The CRISPR-Cas9 generated Kcnj13 F0 mosaics allowed us to bypass the P1 lethality and rapidly provided evidence that Kcnj13 strong loss-of-function alleles can mimic the human LCA disease phenotype. In mouse k713110103, which appears to completely lack Kcnj13 function in RPE cells, severe loss of photoreceptor cells was observed at 17 weeks of age. Our results support the hypothesis that functional loss of Kcnj13 in RPE cells causes rapid photoreceptor degeneration early in life. By 13 weeks after birth, rhodopsin mislocalization (Supplementary Fig. S2b) and decreased ERG a- and b-waves (Fig. 2a,b) are observed in mosaic mouse k813110115 with low levels of KCNJ13 expression in RPE cells. Notably, the observed rhodopsin mislocalization occurs mainly in regions without KCNJ13 expression (Supplementary Fig. S2b), suggesting that Kcnj13 mutant RPE cells contribute to this phenotype.

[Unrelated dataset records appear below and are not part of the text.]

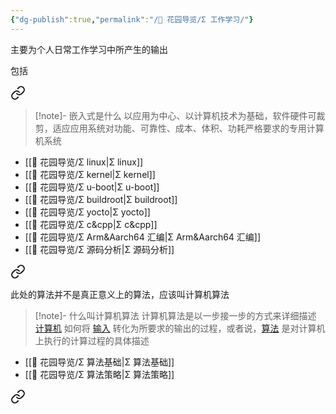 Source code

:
 ```yaml
---
{"dg-publish":true,"permalink":"/🌱 花园导览/Σ 工作学习/"}
---
```



主要为个人日常工作学习中所产生的输出

包括


<div class="transclusion internal-embed is-loaded"><a class="markdown-embed-link" href="//s/" aria-label="Open link"><svg xmlns="http://www.w3.org/2000/svg" width="24" height="24" viewBox="0 0 24 24" fill="none" stroke="currentColor" stroke-width="2" stroke-linecap="round" stroke-linejoin="round" class="svg-icon lucide-link"><path d="M10 13a5 5 0 0 0 7.54.54l3-3a5 5 0 0 0-7.07-7.07l-1.72 1.71"></path><path d="M14 11a5 5 0 0 0-7.54-.54l-3 3a5 5 0 0 0 7.07 7.07l1.71-1.71"></path></svg></a><div class="markdown-embed">





> [!note]- 嵌入式是什么
以应用为中心、以计算机技术为基础，软件硬件可裁剪，适应应用系统对功能、可靠性、成本、体积、功耗严格要求的专用计算机系统

- [[🌱 花园导览/Σ linux\|Σ linux]]
- [[🌱 花园导览/Σ kernel\|Σ kernel]]
- [[🌱 花园导览/Σ u-boot\|Σ u-boot]]
- [[🌱 花园导览/Σ buildroot\|Σ buildroot]]
- [[🌱 花园导览/Σ yocto\|Σ yocto]]
- [[🌱 花园导览/Σ c&cpp\|Σ c&cpp]]
- [[🌱 花园导览/Σ Arm&Aarch64 汇编\|Σ Arm&Aarch64 汇编]]
- [[🌱 花园导览/Σ 源码分析\|Σ 源码分析]]

</div></div>



<div class="transclusion internal-embed is-loaded"><a class="markdown-embed-link" href="//s/" aria-label="Open link"><svg xmlns="http://www.w3.org/2000/svg" width="24" height="24" viewBox="0 0 24 24" fill="none" stroke="currentColor" stroke-width="2" stroke-linecap="round" stroke-linejoin="round" class="svg-icon lucide-link"><path d="M10 13a5 5 0 0 0 7.54.54l3-3a5 5 0 0 0-7.07-7.07l-1.72 1.71"></path><path d="M14 11a5 5 0 0 0-7.54-.54l-3 3a5 5 0 0 0 7.07 7.07l1.71-1.71"></path></svg></a><div class="markdown-embed">





此处的算法并不是真正意义上的算法，应该叫计算机算法

> [!note]- 什么叫计算机算法
> 计算机算法是以一步接一步的方式来详细描述 [计算机](https://baike.baidu.com/item/%E8%AE%A1%E7%AE%97%E6%9C%BA/140338?fromModule=lemma_inlink) 如何将 [输入](https://baike.baidu.com/item/%E8%BE%93%E5%85%A5/5481954?fromModule=lemma_inlink) 转化为所要求的输出的过程，或者说，[算法](https://baike.baidu.com/item/%E7%AE%97%E6%B3%95/209025?fromModule=lemma_inlink) 是对计算机上执行的计算过程的具体描述

- [[🌱 花园导览/Σ 算法基础\|Σ 算法基础]]
- [[🌱 花园导览/Σ 算法策略\|Σ 算法策略]]

</div></div>



<div class="transclusion internal-embed is-loaded"><a class="markdown-embed-link" href="//s/" aria-label="Open link"><svg xmlns="http://www.w3.org/2000/svg" width="24" height="24" viewBox="0 0 24 24" fill="none" stroke="currentColor" stroke-width="2" stroke-linecap="round" stroke-linejoin="round" class="svg-icon lucide-link"><path d="M10 13a5 5 0 0 0 7.54.54l3-3a5 5 0 0 0-7.07-7.07l-1.72 1.71"></path><path d="M14 11a5 5 0 0 0-7.54-.54l-3 3a5 5 0 0 0 7.07 7.07l1.71-1.71"></path></svg></a><div class="markdown-embed">






</div></div>

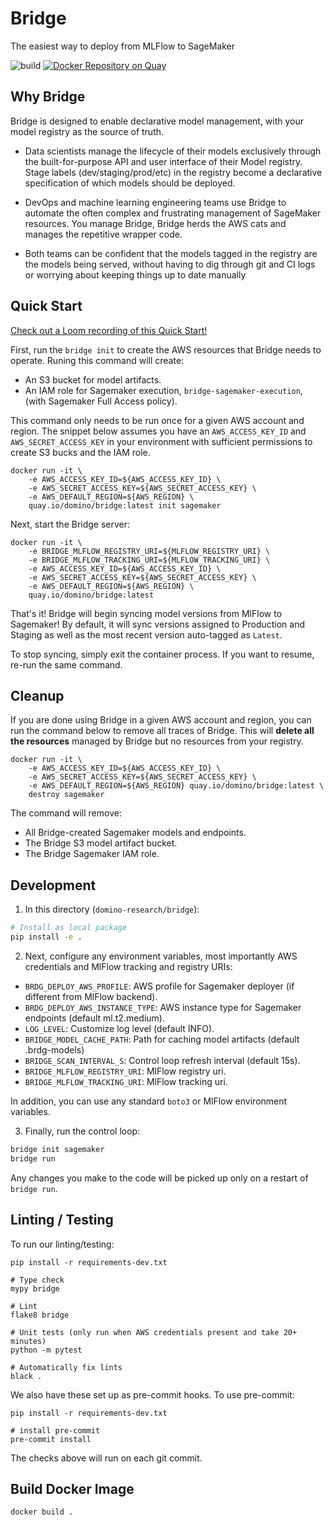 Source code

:# Bridge

The easiest way to deploy from MLFlow to SageMaker 

![build](https://github.com/dominodatalab/domino-research/actions/workflows/bridge.yml/badge.svg?branch=main)
[![Docker Repository on Quay](https://quay.io/repository/domino/bridge/status "Docker Repository on Quay")](https://quay.io/repository/domino/bridge)

## Why Bridge

Bridge is designed to enable declarative model management, with your model registry as the source of truth.

- Data scientists manage the lifecycle of their models exclusively
through the built-for-purpose API and user interface of their 
Model registry. Stage labels (dev/staging/prod/etc) in the registry
become a declarative specification of which models should be deployed.

- DevOps and machine learning engineering teams use Bridge to
automate the often complex and frustrating management of SageMaker
resources. You manage Bridge, Bridge herds the AWS cats and manages
the repetitive wrapper code.

- Both teams can be confident that the models tagged in the
registry are the models being served, without having to dig
through git and CI logs or worrying about keeping things up to
date manually


## Quick Start

[Check out a Loom recording of this Quick Start!](https://www.loom.com/share/c4498403c2794664a91be0d8e5119ecf)

First, run the `bridge init` to create the AWS resources that Bridge needs to operate.
Runing this command will create:

* An S3 bucket for model artifacts.
* An IAM role for Sagemaker execution, `bridge-sagemaker-execution`, (with Sagemaker Full Access policy).

This command only needs to be run once for a given AWS account and region.
The snippet below assumes you have an `AWS_ACCESS_KEY_ID` and `AWS_SECRET_ACCESS_KEY`
in your environment with sufficient permissions to create S3 bucks and the IAM role.

```
docker run -it \
    -e AWS_ACCESS_KEY_ID=${AWS_ACCESS_KEY_ID} \
    -e AWS_SECRET_ACCESS_KEY=${AWS_SECRET_ACCESS_KEY} \
    -e AWS_DEFAULT_REGION=${AWS_REGION} \
    quay.io/domino/bridge:latest init sagemaker
```

Next, start the Bridge server:

```
docker run -it \
    -e BRIDGE_MLFLOW_REGISTRY_URI=${MLFLOW_REGISTRY_URI} \
    -e BRIDGE_MLFLOW_TRACKING_URI=${MLFLOW_TRACKING_URI} \
    -e AWS_ACCESS_KEY_ID=${AWS_ACCESS_KEY_ID} \
    -e AWS_SECRET_ACCESS_KEY=${AWS_SECRET_ACCESS_KEY} \
    -e AWS_DEFAULT_REGION=${AWS_REGION} \
    quay.io/domino/bridge:latest
```

That's it! Bridge will begin syncing model versions from MlFlow to
Sagemaker! By default, it will sync versions assigned to Production and
Staging as well as the most recent version auto-tagged as `Latest`.

To stop syncing, simply exit the container process. If you want
to resume, re-run the same command.

## Cleanup

If you are done using Bridge in a given AWS account and region, you can run
the command below to remove all traces of Bridge. This will **delete all
the resources** managed by Bridge but no resources from your registry.

```
docker run -it \
    -e AWS_ACCESS_KEY_ID=${AWS_ACCESS_KEY_ID} \
    -e AWS_SECRET_ACCESS_KEY=${AWS_SECRET_ACCESS_KEY} \
    -e AWS_DEFAULT_REGION=${AWS_REGION} quay.io/domino/bridge:latest \
    destroy sagemaker
```

The command will remove:

* All Bridge-created Sagemaker models and endpoints.
* The Bridge S3 model artifact bucket.
* The Bridge Sagemaker IAM role.

## Development

1. In this directory (`domino-research/bridge`): 

```bash
# Install as local package
pip install -e .
```

2. Next, configure any environment variables, most importantly AWS credentials
   and MlFlow tracking and registry URIs:

* `BRDG_DEPLOY_AWS_PROFILE`: AWS profile for Sagemaker deployer (if different from MlFlow backend).
* `BRDG_DEPLOY_AWS_INSTANCE_TYPE`: AWS instance type for Sagemaker endpoints (default ml.t2.medium).
* `LOG_LEVEL`: Customize log level (default INFO).
* `BRIDGE_MODEL_CACHE_PATH`: Path for caching model artifacts (default .brdg-models)
* `BRIDGE_SCAN_INTERVAL_S`: Control loop refresh interval (default 15s).
* `BRIDGE_MLFLOW_REGISTRY_URI`: MlFlow registry uri.
* `BRIDGE_MLFLOW_TRACKING_URI`: MlFlow tracking uri.

In addition, you can use any standard `boto3` or MlFlow environment variables.

3. Finally, run the control loop:

```bash
bridge init sagemaker
bridge run
```

Any changes you make to the code will be picked up only on a restart of `bridge run`.

## Linting / Testing

To run our linting/testing:

```
pip install -r requirements-dev.txt

# Type check
mypy bridge

# Lint
flake8 bridge

# Unit tests (only run when AWS credentials present and take 20+ minutes)
python -m pytest

# Automatically fix lints
black .
```

We also have these set up as pre-commit hooks. To use pre-commit:

```
pip install -r requirements-dev.txt

# install pre-commit
pre-commit install
```

The checks above will run on each git commit.

## Build Docker Image

```
docker build .
```
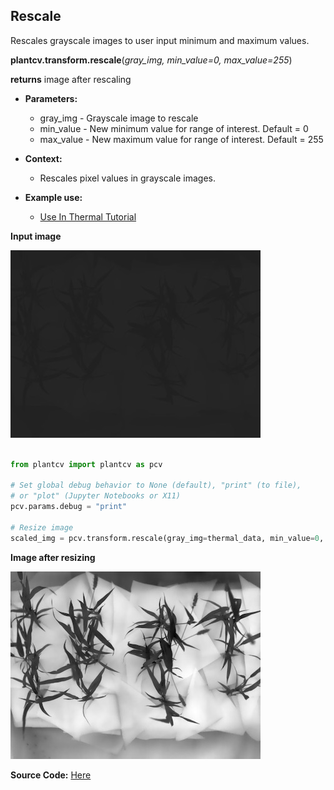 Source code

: ## Rescale

Rescales grayscale images to user input minimum and maximum values.

**plantcv.transform.rescale**(*gray_img, min_value=0, max_value=255*)

**returns** image after rescaling

- **Parameters:**
    - gray_img - Grayscale image to rescale
    - min_value - New minimum value for range of interest. Default = 0
    - max_value - New maximum value for range of interest. Default = 255
   
- **Context:**
    - Rescales pixel values in grayscale images.
- **Example use:**
    - [Use In Thermal Tutorial](thermal_tutorial.md)
    
**Input image**

![Screenshot](img/tutorial_images/thermal/unscaled_image.jpg)

```python

from plantcv import plantcv as pcv

# Set global debug behavior to None (default), "print" (to file), 
# or "plot" (Jupyter Notebooks or X11)
pcv.params.debug = "print"

# Resize image
scaled_img = pcv.transform.rescale(gray_img=thermal_data, min_value=0, max_value=255)

```

**Image after resizing**

![Screenshot](img/tutorial_images/thermal/rescaled_image.jpg)

**Source Code:** [Here](https://github.com/danforthcenter/plantcv/blob/master/plantcv/plantcv/transform/rescale.py)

This relationship is further supported by F0 mosaic mouse k713110104 at 33 weeks of age. In this mouse, RPE cells lacking KCNJ13 correlate with rhodopsin mislocalization and loss of photoreceptors while the position of RPE cells with readily detectable KCNJ13 expression coincides with preserved photoreceptors and also provides a good internal positive control (Fig. 3h; Supplementary Fig. S2d). These results demonstrate that loss of Kcnj13 function leads to retinal pathology and KCNJ13 expression in RPE cells is required for the development and/or maintenance of photoreceptors, although the molecular basis of this function of Kcnj13 is yet to be investigated.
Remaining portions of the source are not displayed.